═════ RECORDS TO USE ═════

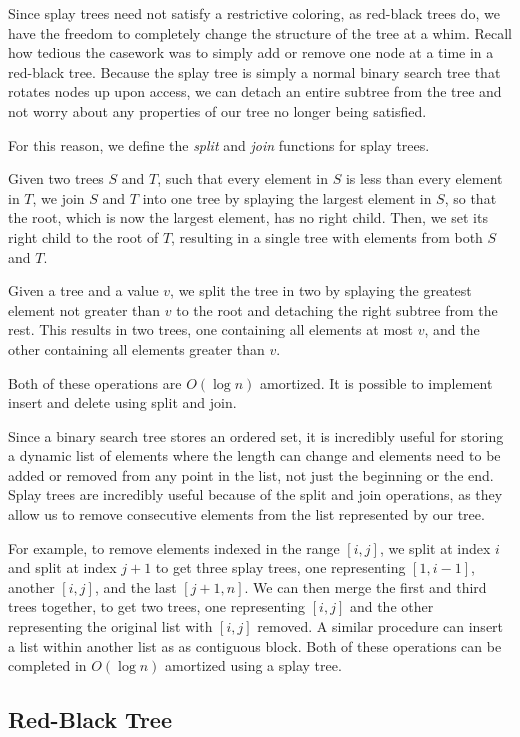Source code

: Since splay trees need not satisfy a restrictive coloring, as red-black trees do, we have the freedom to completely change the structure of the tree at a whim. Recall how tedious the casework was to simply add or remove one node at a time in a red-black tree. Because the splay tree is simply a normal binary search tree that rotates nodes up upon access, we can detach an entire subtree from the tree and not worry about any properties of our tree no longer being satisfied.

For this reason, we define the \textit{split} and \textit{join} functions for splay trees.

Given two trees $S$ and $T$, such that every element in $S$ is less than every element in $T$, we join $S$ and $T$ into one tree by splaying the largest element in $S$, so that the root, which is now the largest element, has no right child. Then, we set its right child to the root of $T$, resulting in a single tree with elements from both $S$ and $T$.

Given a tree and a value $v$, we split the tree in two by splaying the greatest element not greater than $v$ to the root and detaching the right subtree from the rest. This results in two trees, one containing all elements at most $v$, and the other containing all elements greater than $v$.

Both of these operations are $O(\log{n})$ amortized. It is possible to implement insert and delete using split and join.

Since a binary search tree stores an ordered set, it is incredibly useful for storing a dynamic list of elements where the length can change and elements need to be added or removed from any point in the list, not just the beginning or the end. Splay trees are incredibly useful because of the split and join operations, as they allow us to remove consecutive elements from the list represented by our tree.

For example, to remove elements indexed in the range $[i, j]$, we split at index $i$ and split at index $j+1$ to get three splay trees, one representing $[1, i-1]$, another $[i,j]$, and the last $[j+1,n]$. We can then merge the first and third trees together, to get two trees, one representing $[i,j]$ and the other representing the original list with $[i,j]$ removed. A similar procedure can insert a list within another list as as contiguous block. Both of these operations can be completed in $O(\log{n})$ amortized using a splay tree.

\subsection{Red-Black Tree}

═════

EXERCISE INSTRUCTIONS »
Print every line of the data exactly. Pictures do not belong in the copy.

YOUR RESPONSE »
Source code

: Since splay trees need not satisfy a restrictive coloring, as red-black trees do, we have the freedom to completely change the structure of the tree at a whim. Recall how tedious the casework was to simply add or remove one node at a time in a red-black tree. Because the splay tree is simply a normal binary search tree that rotates nodes up upon access, we can detach an entire subtree from the tree and not worry about any properties of our tree no longer being satisfied.

For this reason, we define the \textit{split} and \textit{join} functions for splay trees.

Given two trees $S$ and $T$, such that every element in $S$ is less than every element in $T$, we join $S$ and $T$ into one tree by splaying the largest element in $S$, so that the root, which is now the largest element, has no right child. Then, we set its right child to the root of $T$, resulting in a single tree with elements from both $S$ and $T$.

Given a tree and a value $v$, we split the tree in two by splaying the greatest element not greater than $v$ to the root and detaching the right subtree from the rest. This results in two trees, one containing all elements at most $v$, and the other containing all elements greater than $v$.

Both of these operations are $O(\log{n})$ amortized. It is possible to implement insert and delete using split and join.

Since a binary search tree stores an ordered set, it is incredibly useful for storing a dynamic list of elements where the length can change and elements need to be added or removed from any point in the list, not just the beginning or the end. Splay trees are incredibly useful because of the split and join operations, as they allow us to remove consecutive elements from the list represented by our tree.

For example, to remove elements indexed in the range $[i, j]$, we split at index $i$ and split at index $j+1$ to get three splay trees, one representing $[1, i-1]$, another $[i,j]$, and the last $[j+1,n]$. We can then merge the first and third trees together, to get two trees, one representing $[i,j]$ and the other representing the original list with $[i,j]$ removed. A similar procedure can insert a list within another list as as contiguous block. Both of these operations can be completed in $O(\log{n})$ amortized using a splay tree.

\subsection{Red-Black Tree}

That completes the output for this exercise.